Nonparametric approaches have been developed that are able to analyze large numbers of single nucleotide polymorphisms (SNPs) in modest sample sizes. These approaches have different selection features and may not provide similar results when applied to the same dataset. Therefore, we compared the results of three approaches (set association, random forests and multifactor dimensionality reduction [MDR]) to select from a total of 93 candidate SNPs a subset of SNPs that are important in determining high‐density lipoprotein (HDL)‐cholesterol levels. The study population consisted of a random sample from a Dutch monitoring project for cardiovascular disease risk factors and was dichotomized into cases (low HDL‐cholesterol, n = 533) and non‐cases (high HDL‐cholesterol, n = 545) based on gender‐specific median values for HDL cholesterol. Clearly, all three approaches prioritized three SNPs as important (CETP Taq1B, CETP−629 C/A and LPL Ser447X).

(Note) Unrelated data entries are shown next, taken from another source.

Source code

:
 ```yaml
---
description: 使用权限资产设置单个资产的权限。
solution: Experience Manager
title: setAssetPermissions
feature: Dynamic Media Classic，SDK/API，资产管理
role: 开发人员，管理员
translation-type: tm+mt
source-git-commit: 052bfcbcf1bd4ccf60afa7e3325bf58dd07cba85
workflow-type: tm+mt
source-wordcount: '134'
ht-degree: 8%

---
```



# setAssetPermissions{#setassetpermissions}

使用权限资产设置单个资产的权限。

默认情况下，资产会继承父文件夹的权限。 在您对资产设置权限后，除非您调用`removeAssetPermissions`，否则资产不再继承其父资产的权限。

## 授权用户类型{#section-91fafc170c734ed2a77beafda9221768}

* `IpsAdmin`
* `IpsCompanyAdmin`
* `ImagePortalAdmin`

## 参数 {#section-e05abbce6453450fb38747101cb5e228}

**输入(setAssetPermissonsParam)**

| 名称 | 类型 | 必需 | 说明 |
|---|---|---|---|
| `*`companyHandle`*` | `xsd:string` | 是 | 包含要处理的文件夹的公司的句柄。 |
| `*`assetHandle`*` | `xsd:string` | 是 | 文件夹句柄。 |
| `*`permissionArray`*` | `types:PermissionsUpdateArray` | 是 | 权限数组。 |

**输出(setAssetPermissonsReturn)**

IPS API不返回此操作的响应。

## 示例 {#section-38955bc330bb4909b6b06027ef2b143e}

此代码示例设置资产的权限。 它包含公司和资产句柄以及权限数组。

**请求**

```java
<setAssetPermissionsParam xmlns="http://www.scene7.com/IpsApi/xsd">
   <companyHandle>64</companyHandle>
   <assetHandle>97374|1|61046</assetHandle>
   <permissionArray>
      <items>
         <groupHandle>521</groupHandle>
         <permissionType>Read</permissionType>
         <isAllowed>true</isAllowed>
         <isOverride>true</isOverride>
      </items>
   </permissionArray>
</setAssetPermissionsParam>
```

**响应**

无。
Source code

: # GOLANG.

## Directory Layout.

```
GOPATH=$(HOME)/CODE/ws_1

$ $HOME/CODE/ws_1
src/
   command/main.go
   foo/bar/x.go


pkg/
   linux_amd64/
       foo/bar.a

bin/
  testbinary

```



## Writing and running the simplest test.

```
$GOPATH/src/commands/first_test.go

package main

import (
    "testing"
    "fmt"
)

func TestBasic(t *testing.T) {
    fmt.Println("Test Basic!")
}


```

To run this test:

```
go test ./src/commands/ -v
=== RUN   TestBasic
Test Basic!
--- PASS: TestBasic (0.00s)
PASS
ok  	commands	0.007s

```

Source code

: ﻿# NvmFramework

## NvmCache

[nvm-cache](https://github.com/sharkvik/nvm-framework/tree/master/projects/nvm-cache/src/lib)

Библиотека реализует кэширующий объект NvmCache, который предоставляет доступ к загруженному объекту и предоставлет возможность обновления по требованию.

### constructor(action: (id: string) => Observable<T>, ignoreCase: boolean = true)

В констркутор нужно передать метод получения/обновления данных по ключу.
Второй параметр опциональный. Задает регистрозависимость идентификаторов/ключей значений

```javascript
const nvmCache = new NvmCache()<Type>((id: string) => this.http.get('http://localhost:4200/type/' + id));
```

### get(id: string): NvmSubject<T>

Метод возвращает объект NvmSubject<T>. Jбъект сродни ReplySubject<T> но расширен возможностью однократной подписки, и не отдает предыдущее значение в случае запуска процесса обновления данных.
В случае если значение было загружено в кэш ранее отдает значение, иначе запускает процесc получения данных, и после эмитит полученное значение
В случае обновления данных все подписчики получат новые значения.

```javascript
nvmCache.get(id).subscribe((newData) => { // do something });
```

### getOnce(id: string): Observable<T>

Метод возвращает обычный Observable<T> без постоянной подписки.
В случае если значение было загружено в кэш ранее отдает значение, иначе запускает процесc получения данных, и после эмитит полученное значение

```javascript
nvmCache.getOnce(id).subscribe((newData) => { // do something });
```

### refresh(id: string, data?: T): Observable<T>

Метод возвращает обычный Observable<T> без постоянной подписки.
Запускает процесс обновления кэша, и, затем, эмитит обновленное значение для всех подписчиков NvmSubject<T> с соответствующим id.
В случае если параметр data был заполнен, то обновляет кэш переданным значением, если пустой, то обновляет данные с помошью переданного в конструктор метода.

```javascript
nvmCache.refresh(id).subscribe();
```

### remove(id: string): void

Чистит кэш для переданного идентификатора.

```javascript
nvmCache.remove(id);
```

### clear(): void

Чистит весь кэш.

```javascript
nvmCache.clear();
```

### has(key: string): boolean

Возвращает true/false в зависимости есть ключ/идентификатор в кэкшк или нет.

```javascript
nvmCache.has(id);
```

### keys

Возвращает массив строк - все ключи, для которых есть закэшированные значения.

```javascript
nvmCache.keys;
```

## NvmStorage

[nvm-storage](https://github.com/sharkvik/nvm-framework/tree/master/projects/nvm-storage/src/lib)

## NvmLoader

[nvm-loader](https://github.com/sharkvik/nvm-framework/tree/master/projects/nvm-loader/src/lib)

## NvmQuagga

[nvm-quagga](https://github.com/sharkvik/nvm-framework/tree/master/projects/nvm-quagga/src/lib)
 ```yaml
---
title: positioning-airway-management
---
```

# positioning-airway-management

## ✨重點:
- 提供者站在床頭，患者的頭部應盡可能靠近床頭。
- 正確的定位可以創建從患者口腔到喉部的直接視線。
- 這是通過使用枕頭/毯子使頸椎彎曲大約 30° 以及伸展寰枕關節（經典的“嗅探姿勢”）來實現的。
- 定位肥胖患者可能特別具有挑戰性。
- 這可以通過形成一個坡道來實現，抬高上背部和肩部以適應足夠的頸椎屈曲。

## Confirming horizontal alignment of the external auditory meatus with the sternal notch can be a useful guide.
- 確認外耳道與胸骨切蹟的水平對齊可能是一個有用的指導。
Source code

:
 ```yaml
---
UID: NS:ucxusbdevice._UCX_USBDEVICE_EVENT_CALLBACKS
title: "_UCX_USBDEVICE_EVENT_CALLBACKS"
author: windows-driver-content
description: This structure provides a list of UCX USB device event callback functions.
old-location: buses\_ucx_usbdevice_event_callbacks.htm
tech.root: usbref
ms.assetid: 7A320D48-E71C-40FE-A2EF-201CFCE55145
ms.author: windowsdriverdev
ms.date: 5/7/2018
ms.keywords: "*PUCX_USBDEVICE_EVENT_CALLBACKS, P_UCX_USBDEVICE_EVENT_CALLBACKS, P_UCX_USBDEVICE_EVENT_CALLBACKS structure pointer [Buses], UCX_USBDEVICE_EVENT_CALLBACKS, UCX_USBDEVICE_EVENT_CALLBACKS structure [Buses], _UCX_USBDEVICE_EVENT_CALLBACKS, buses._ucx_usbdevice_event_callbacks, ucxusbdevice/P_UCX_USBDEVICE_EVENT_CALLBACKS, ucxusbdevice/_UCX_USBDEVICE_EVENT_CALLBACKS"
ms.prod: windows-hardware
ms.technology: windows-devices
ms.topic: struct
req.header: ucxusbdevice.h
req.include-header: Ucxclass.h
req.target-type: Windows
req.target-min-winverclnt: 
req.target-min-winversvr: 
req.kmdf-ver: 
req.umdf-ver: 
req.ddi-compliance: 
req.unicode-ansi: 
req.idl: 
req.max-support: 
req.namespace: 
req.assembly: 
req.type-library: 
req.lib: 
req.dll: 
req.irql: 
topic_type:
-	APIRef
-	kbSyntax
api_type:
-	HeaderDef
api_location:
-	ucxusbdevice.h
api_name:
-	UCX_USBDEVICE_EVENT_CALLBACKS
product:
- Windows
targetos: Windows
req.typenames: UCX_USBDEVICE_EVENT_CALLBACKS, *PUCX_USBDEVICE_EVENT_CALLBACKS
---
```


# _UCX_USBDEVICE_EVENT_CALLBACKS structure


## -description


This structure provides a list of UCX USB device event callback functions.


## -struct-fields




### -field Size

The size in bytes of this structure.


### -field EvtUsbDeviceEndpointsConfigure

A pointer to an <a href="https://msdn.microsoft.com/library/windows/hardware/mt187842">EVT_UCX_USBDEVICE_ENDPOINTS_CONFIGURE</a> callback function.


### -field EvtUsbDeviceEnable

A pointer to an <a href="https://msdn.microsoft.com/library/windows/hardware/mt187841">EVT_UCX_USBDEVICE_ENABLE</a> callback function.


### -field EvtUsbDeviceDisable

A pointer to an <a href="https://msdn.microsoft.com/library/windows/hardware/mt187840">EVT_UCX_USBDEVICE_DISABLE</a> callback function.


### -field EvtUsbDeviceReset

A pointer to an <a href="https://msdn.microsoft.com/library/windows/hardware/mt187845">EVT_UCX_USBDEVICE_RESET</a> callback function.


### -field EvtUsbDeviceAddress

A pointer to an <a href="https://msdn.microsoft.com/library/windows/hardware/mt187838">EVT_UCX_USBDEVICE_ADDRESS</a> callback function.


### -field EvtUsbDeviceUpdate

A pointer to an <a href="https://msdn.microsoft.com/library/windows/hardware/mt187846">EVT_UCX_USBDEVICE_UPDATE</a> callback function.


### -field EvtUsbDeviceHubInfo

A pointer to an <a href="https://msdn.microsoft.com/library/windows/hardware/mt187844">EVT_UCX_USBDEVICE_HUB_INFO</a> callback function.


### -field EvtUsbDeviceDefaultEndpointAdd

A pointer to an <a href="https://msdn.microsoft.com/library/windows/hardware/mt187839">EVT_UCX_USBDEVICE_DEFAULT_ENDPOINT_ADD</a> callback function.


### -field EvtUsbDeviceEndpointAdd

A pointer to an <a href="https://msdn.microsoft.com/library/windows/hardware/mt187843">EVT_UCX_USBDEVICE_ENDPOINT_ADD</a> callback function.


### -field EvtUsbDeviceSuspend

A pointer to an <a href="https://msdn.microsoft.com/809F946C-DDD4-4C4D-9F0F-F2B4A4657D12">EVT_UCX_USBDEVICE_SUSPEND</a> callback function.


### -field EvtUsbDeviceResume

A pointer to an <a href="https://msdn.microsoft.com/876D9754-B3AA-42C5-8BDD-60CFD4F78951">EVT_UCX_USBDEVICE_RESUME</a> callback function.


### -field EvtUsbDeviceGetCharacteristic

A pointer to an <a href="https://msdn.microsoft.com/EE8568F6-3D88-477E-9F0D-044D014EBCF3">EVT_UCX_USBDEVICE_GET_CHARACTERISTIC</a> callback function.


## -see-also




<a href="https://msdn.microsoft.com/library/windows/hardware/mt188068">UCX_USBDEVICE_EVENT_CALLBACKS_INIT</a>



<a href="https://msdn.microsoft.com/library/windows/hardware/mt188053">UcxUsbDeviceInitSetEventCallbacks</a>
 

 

Two SNPs with weaker main effects were additionally prioritized by random forests (APOC3 3175 G/C and CCR2 Val62Ile), whereas MTHFR 677 C/T was selected in combination with CETP Taq1B as best model by MDR. Obtained p‐values for the selected models were significant for the set association approach (p =.0019), random forests (p<.01) and MDR (p<.02). In conclusion, the application of a combination of multi‐locus methods is a useful approach in genetic association studies to select a well‐defined set of important SNPs for further statistical and epidemiological interpretation, providing increased confidence and more information compared with the application of only one method. Genet. Epidemiol. 2007. © 2007 Wiley‐Liss, Inc.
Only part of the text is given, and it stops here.